Within the data that follows, how many lines contain the word "octet"? Reply with only the number.

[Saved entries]
########
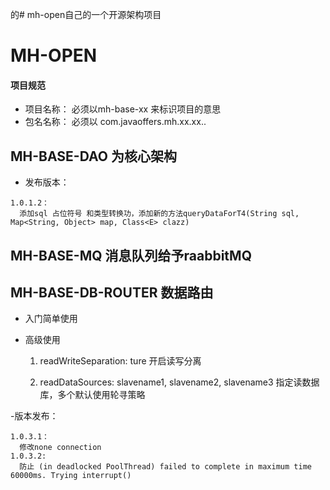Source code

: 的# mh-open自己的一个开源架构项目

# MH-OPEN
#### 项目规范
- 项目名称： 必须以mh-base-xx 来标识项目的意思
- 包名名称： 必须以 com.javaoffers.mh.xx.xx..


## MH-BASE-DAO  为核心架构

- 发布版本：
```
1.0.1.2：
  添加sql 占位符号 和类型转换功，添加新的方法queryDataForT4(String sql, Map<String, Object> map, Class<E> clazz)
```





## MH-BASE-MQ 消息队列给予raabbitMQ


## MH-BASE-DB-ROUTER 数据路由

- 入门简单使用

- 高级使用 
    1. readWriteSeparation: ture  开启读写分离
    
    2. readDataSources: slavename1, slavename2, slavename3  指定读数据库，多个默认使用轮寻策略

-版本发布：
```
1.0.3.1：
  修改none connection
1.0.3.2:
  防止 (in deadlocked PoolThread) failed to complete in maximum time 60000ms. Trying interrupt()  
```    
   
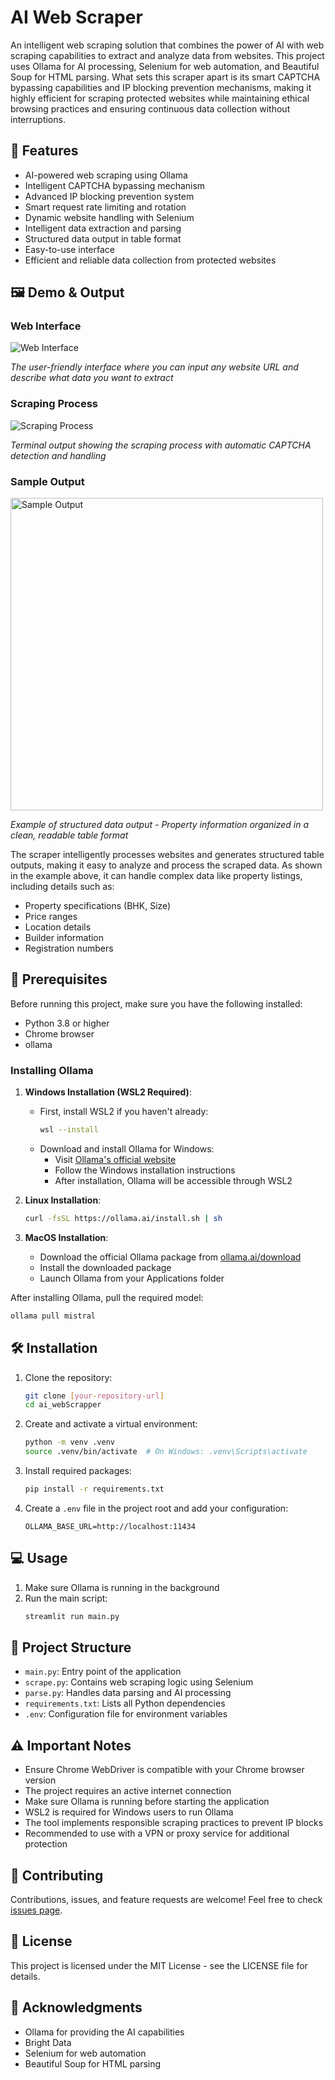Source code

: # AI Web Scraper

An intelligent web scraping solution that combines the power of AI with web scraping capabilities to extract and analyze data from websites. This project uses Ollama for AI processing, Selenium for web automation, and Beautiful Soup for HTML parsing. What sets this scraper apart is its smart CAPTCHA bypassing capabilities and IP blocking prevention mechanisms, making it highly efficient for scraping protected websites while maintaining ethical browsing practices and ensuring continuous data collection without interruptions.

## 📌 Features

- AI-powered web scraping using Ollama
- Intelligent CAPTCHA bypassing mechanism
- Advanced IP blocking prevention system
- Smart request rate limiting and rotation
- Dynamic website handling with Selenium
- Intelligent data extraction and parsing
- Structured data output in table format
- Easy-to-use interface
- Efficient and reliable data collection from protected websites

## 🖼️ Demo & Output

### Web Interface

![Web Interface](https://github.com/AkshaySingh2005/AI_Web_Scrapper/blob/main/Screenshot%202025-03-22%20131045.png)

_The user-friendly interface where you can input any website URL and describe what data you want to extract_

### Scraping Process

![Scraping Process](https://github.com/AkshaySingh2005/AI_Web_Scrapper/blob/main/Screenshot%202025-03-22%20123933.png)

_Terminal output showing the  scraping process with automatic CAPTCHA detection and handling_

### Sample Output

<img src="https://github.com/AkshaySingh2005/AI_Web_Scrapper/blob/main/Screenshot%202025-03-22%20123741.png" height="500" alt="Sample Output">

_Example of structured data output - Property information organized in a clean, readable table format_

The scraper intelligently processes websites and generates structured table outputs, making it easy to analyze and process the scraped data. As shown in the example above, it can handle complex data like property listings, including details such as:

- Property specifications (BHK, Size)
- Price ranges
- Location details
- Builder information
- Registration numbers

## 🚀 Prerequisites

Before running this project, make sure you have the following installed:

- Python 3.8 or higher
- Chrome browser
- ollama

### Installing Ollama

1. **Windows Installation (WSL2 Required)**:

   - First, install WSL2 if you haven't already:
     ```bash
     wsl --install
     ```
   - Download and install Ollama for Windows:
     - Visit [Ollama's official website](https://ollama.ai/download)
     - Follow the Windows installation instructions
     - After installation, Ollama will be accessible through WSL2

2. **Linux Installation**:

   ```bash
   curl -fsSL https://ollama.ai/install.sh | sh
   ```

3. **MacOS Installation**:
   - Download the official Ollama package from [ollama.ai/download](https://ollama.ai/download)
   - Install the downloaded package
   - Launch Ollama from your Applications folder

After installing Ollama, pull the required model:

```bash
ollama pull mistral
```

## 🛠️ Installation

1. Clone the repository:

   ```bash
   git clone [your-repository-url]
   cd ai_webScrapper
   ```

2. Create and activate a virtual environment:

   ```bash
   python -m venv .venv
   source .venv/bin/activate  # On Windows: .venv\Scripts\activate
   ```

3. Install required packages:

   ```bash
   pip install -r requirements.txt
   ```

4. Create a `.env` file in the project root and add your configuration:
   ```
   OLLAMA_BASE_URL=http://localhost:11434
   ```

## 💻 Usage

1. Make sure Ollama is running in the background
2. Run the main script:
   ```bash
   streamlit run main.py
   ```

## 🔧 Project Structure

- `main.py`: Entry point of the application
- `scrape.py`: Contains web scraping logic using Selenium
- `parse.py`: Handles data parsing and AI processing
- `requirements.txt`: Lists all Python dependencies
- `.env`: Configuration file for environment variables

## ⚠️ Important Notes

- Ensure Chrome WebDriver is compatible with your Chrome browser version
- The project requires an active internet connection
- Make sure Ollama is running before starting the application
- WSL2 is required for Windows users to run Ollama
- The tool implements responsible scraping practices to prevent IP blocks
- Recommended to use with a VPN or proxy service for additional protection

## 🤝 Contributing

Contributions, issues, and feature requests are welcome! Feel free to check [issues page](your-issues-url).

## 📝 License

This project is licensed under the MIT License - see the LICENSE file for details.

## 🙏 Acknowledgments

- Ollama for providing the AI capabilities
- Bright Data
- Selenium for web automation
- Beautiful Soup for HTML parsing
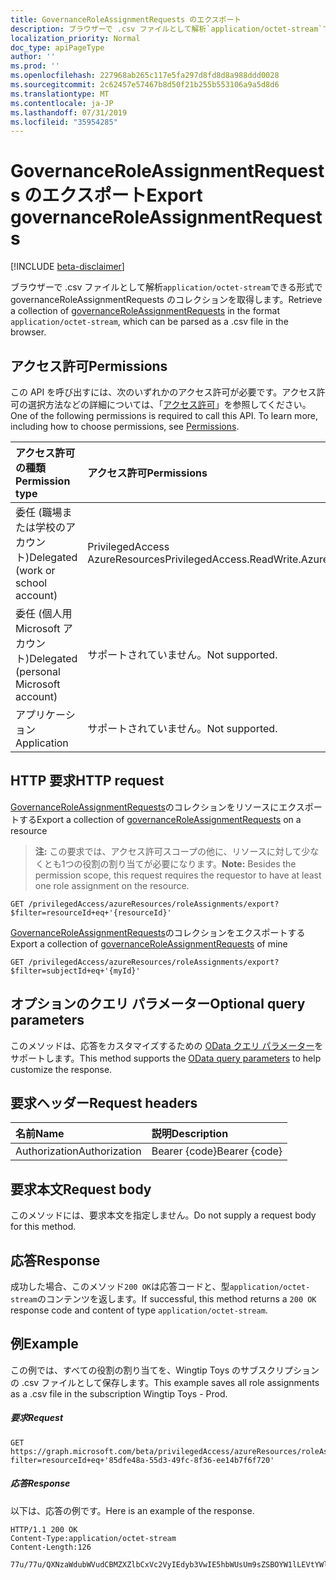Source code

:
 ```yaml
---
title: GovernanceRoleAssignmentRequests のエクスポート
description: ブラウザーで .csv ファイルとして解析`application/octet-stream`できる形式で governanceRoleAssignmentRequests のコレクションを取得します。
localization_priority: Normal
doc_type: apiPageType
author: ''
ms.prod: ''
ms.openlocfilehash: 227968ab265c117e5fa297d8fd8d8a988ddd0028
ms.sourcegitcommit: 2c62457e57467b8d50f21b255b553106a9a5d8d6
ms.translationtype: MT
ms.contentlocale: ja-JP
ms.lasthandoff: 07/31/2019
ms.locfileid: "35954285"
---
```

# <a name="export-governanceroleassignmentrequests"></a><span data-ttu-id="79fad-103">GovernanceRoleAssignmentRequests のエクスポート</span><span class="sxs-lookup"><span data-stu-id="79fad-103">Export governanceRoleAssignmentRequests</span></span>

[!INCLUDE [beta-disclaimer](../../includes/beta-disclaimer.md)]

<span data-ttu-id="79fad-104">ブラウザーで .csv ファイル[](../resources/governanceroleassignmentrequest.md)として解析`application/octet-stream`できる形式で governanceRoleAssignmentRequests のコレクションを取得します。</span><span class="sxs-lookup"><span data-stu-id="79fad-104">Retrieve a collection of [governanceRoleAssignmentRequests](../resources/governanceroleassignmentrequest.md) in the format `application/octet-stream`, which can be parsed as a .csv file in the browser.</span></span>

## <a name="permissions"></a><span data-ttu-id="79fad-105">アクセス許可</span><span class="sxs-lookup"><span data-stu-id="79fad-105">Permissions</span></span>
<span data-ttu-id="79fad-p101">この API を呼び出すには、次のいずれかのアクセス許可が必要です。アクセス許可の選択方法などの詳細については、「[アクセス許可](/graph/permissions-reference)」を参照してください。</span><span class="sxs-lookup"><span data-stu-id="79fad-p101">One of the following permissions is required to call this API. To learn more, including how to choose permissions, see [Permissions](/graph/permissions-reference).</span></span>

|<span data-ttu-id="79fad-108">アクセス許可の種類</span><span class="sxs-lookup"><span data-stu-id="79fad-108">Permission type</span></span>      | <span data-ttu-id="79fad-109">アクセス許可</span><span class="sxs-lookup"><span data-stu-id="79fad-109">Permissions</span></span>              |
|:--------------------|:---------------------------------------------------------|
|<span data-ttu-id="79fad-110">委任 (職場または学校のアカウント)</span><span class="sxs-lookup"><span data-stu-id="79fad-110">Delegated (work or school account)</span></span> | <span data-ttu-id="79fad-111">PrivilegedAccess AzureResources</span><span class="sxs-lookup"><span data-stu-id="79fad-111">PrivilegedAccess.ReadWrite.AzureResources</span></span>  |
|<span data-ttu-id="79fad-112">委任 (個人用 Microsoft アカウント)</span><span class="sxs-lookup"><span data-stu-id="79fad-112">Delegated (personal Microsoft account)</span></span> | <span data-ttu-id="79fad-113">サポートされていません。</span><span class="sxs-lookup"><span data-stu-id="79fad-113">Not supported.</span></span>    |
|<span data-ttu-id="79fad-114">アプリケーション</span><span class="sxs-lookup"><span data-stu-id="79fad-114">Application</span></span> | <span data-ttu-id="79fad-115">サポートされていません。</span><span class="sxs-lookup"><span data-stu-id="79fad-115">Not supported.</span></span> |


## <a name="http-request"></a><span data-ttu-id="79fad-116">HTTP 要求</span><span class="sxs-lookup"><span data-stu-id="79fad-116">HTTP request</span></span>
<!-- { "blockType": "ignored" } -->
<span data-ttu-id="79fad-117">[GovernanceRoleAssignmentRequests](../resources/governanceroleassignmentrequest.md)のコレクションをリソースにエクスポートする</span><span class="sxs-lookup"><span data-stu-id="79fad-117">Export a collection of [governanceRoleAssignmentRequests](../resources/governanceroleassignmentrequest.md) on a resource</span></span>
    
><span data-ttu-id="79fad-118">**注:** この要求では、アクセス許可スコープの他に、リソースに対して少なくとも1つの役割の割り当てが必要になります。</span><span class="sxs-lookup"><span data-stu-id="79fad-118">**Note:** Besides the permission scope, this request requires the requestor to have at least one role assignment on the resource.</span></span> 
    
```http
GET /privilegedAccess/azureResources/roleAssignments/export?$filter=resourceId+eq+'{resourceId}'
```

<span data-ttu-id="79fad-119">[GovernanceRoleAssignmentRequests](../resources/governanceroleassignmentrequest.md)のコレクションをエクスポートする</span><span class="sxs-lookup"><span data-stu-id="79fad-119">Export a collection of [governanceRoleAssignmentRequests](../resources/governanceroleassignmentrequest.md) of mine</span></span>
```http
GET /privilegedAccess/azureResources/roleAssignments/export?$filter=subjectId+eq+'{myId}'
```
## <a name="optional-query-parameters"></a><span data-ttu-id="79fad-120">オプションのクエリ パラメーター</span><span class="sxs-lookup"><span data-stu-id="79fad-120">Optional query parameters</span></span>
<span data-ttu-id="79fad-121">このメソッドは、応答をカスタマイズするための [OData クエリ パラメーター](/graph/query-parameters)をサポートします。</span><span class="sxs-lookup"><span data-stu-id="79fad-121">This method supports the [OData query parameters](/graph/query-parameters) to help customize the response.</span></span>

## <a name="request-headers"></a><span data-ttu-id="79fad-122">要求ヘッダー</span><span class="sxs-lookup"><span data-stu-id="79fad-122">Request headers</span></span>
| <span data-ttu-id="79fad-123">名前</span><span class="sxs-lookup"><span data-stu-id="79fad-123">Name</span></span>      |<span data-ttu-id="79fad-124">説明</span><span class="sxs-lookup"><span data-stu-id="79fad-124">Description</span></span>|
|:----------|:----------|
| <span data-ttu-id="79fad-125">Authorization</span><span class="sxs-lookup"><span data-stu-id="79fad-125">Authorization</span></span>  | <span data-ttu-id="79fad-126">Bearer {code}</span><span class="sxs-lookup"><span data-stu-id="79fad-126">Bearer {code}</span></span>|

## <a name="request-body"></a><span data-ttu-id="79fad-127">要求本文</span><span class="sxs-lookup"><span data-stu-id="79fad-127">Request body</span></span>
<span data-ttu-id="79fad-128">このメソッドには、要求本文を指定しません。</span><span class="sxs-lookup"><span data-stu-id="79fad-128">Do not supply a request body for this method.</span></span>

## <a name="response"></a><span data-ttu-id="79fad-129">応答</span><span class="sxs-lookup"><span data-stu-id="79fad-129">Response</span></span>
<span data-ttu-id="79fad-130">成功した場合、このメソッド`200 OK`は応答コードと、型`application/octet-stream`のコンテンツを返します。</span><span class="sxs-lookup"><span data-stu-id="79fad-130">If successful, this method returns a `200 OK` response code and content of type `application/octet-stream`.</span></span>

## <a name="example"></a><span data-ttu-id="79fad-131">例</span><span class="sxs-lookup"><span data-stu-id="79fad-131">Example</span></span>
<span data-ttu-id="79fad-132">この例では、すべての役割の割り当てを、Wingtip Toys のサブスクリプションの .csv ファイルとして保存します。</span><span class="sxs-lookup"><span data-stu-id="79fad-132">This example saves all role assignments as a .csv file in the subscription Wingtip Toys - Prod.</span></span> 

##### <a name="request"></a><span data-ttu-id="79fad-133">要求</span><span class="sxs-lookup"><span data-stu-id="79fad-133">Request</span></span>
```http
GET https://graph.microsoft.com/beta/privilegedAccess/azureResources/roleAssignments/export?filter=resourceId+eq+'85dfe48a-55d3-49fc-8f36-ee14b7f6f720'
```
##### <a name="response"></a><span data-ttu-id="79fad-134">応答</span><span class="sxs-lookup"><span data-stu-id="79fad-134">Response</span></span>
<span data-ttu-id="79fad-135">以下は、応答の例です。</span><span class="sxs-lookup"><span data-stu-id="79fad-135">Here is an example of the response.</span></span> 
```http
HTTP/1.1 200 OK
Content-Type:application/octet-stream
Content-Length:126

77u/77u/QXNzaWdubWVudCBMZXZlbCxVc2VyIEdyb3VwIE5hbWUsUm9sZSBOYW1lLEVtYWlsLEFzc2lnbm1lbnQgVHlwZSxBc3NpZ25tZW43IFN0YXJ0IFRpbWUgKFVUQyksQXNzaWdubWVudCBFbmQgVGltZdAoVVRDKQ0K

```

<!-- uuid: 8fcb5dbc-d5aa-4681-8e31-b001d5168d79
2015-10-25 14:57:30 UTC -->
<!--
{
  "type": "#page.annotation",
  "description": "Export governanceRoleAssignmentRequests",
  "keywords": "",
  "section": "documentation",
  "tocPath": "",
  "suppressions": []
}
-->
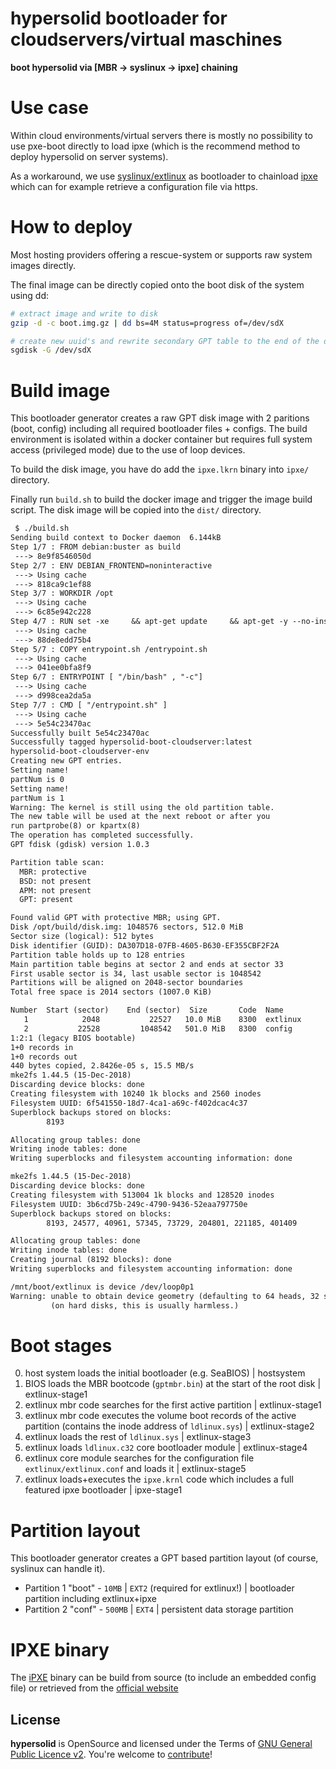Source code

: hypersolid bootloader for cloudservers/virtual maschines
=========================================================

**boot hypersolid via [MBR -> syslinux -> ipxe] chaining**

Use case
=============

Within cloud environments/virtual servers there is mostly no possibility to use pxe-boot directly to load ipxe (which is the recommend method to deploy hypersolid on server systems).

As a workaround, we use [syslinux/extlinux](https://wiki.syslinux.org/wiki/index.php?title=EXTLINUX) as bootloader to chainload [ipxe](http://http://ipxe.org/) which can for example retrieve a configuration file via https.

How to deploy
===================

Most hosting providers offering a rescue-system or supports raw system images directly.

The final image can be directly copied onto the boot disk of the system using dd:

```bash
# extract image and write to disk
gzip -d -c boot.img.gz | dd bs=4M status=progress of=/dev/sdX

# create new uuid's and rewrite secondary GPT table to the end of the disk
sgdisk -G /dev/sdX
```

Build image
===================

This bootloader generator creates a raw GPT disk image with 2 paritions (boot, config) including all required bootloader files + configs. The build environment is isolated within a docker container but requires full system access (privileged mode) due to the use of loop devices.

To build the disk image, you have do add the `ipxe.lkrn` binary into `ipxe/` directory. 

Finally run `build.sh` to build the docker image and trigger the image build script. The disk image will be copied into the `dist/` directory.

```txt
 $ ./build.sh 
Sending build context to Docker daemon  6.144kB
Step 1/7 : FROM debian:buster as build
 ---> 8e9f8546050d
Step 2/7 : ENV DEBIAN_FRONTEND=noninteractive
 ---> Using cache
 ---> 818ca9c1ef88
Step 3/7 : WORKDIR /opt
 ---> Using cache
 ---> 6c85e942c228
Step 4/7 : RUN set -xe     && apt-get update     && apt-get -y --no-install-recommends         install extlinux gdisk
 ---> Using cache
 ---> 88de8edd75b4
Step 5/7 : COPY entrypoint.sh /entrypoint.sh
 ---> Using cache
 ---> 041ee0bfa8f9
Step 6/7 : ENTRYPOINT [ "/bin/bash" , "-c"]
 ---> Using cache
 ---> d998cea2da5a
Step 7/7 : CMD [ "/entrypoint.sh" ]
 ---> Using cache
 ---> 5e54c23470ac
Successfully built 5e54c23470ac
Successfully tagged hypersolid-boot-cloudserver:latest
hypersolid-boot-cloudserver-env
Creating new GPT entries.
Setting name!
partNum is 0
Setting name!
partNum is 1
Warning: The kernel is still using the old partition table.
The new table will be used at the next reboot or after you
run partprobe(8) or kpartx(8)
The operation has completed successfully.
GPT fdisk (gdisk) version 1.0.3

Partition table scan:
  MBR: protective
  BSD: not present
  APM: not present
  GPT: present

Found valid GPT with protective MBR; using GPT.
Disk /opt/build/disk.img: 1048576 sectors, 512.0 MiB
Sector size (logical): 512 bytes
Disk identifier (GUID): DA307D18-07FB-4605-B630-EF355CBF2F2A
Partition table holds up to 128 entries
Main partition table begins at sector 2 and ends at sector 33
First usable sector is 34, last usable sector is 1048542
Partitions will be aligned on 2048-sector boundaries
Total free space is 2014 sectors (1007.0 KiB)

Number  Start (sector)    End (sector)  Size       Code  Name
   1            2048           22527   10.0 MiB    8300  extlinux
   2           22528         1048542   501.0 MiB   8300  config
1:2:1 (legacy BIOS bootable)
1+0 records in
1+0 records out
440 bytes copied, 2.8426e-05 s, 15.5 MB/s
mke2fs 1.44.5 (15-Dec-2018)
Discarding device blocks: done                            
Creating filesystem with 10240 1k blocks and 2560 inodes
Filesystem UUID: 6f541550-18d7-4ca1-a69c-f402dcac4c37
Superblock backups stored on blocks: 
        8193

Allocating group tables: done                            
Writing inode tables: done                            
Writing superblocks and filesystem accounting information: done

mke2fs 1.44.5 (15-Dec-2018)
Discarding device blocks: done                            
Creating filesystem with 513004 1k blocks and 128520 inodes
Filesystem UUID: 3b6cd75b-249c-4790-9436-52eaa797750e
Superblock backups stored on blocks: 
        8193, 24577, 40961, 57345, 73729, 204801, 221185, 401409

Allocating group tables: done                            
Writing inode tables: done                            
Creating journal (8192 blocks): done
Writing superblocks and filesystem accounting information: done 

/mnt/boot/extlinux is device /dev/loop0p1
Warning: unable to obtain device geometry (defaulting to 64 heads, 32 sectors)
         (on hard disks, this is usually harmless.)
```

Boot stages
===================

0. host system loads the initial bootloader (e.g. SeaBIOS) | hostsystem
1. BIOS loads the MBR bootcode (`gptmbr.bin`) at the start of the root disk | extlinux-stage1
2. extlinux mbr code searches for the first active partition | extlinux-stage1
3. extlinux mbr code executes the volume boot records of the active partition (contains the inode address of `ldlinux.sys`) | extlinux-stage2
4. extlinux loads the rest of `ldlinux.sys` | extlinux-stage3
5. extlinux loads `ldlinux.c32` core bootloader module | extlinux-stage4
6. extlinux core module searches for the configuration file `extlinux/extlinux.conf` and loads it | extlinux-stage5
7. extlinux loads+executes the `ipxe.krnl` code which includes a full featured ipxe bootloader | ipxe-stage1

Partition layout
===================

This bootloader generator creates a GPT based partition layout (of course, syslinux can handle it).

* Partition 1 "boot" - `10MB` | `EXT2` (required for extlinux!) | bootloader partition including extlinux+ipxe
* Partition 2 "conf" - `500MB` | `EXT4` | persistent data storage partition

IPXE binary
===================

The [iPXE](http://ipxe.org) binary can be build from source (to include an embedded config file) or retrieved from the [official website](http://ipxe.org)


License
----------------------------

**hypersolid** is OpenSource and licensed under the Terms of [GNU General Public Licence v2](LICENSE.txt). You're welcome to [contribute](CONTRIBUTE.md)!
########
ANSWER TO THIS PROBLEM ->
4